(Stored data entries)

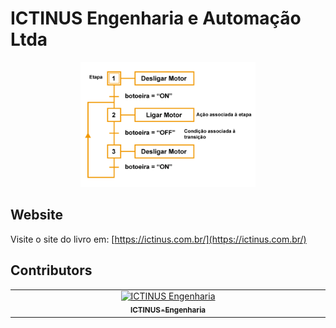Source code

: # ICTINUS Engenharia e Automação Ltda

<p align="center">
  <img src="coverGrafcet.png" height="200" alt="Cover Image"/>
</p>

## Website

Visite o site do livro em: [https://ictinus.com.br/](https://ictinus.com.br/)

## Contributors

<!-- ALL-CONTRIBUTORS-LIST:START - Do not remove or modify this section -->
<!-- prettier-ignore-start -->
<!-- markdownlint-disable -->
<table>
  <tbody>
    <tr>
      <td align="center" valign="top" width="20%"><a href="https://github.com/ICTINUS-Engenharia"><img src="https://avatars.githubusercontent.com/ICTINUS-Engenharia?s=100" width="100px;" alt="ICTINUS Engenharia"/><br /><sub><b>ICTINUS-Engenharia</b></sub></a><br /></td>
    </tr>
  </tbody>
</table>

<!-- markdownlint-restore -->
<!-- prettier-ignore-end -->
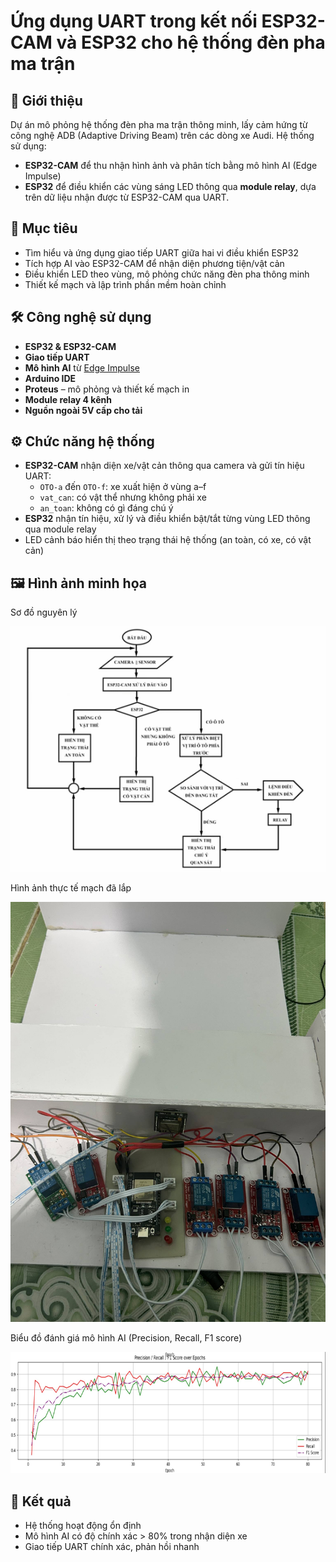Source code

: # Ứng dụng UART trong kết nối ESP32-CAM và ESP32 cho hệ thống đèn pha ma trận

## 🧠 Giới thiệu
Dự án mô phỏng hệ thống đèn pha ma trận thông minh, lấy cảm hứng từ công nghệ ADB (Adaptive Driving Beam) trên các dòng xe Audi. Hệ thống sử dụng:
- **ESP32-CAM** để thu nhận hình ảnh và phân tích bằng mô hình AI (Edge Impulse)
- **ESP32** để điều khiển các vùng sáng LED thông qua **module relay**, dựa trên dữ liệu nhận được từ ESP32-CAM qua UART.

## 🎯 Mục tiêu
- Tìm hiểu và ứng dụng giao tiếp UART giữa hai vi điều khiển ESP32
- Tích hợp AI vào ESP32-CAM để nhận diện phương tiện/vật cản
- Điều khiển LED theo vùng, mô phỏng chức năng đèn pha thông minh
- Thiết kế mạch và lập trình phần mềm hoàn chỉnh

## 🛠️ Công nghệ sử dụng
- **ESP32 & ESP32-CAM**
- **Giao tiếp UART**
- **Mô hình AI** từ [Edge Impulse](https://www.edgeimpulse.com/)
- **Arduino IDE**
- **Proteus** – mô phỏng và thiết kế mạch in
- **Module relay 4 kênh**
- **Nguồn ngoài 5V cấp cho tải**

## ⚙️ Chức năng hệ thống
- **ESP32-CAM** nhận diện xe/vật cản thông qua camera và gửi tín hiệu UART:
  - `OTO-a` đến `OTO-f`: xe xuất hiện ở vùng a–f
  - `vat_can`: có vật thể nhưng không phải xe
  - `an_toan`: không có gì đáng chú ý
- **ESP32** nhận tín hiệu, xử lý và điều khiển bật/tắt từng vùng LED thông qua module relay
- LED cảnh báo hiển thị theo trạng thái hệ thống (an toàn, có xe, có vật cản)

## 🖼️ Hình ảnh minh họa

Sơ đồ nguyên lý

![Mô tả ảnh](DACN3/Sodo.png)

Hình ảnh thực tế mạch đã lắp

![Mô tả ảnh](DACN3/MoPhong.jpg)

Biểu đồ đánh giá mô hình AI (Precision, Recall, F1 score)

![Mô tả ảnh](DACN3/Ketqua.png)

## 🧪 Kết quả

- Hệ thống hoạt động ổn định
- Mô hình AI có độ chính xác > 80% trong nhận diện xe
- Giao tiếp UART chính xác, phản hồi nhanh
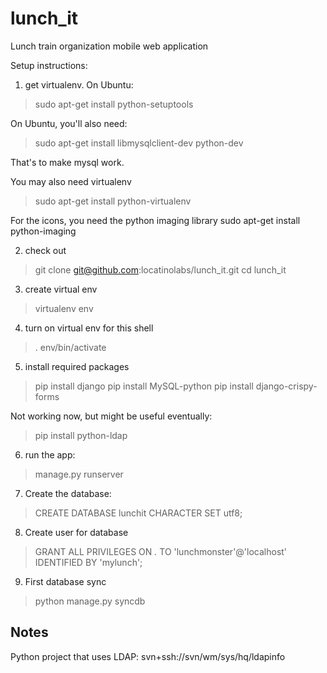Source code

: lunch_it
========

Lunch train organization mobile web application

Setup instructions:

1) get virtualenv. On Ubuntu:
> sudo apt-get install python-setuptools

On Ubuntu, you'll also need:
> sudo apt-get install libmysqlclient-dev python-dev

That's to make mysql work.

You may also need virtualenv
> sudo apt-get install python-virtualenv

For the icons, you need the python imaging library
sudo apt-get install python-imaging

2) check out
> git clone git@github.com:locatinolabs/lunch_it.git
> cd lunch_it

3) create virtual env
> virtualenv env

4) turn on virtual env for this shell
> . env/bin/activate

5) install required packages
> pip install django
> pip install MySQL-python
> pip install django-crispy-forms

Not working now, but might be useful eventually:
> pip install python-ldap

6) run the app:
> manage.py runserver

7) Create the database:

> CREATE DATABASE lunchit CHARACTER SET utf8;

8) Create user for database
> GRANT ALL PRIVILEGES ON *.* TO 'lunchmonster'@'localhost' IDENTIFIED BY 'mylunch';

9) First database sync
> python manage.py syncdb


Notes
-----

Python project that uses LDAP: svn+ssh://svn/wm/sys/hq/ldapinfo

- **Goal of the exercise**
Copy exactly. Start at the line containing "3) create virtual env" and continue through the last line of the records.

- **Written reply**
3) create virtual env
> virtualenv env

4) turn on virtual env for this shell
> . env/bin/activate

5) install required packages
> pip install django
> pip install MySQL-python
> pip install django-crispy-forms

Not working now, but might be useful eventually:
> pip install python-ldap

6) run the app:
> manage.py runserver

7) Create the database:

> CREATE DATABASE lunchit CHARACTER SET utf8;

8) Create user for database
> GRANT ALL PRIVILEGES ON *.* TO 'lunchmonster'@'localhost' IDENTIFIED BY 'mylunch';

9) First database sync
> python manage.py syncdb


Notes
-----

Python project that uses LDAP: svn+ssh://svn/wm/sys/hq/ldapinfo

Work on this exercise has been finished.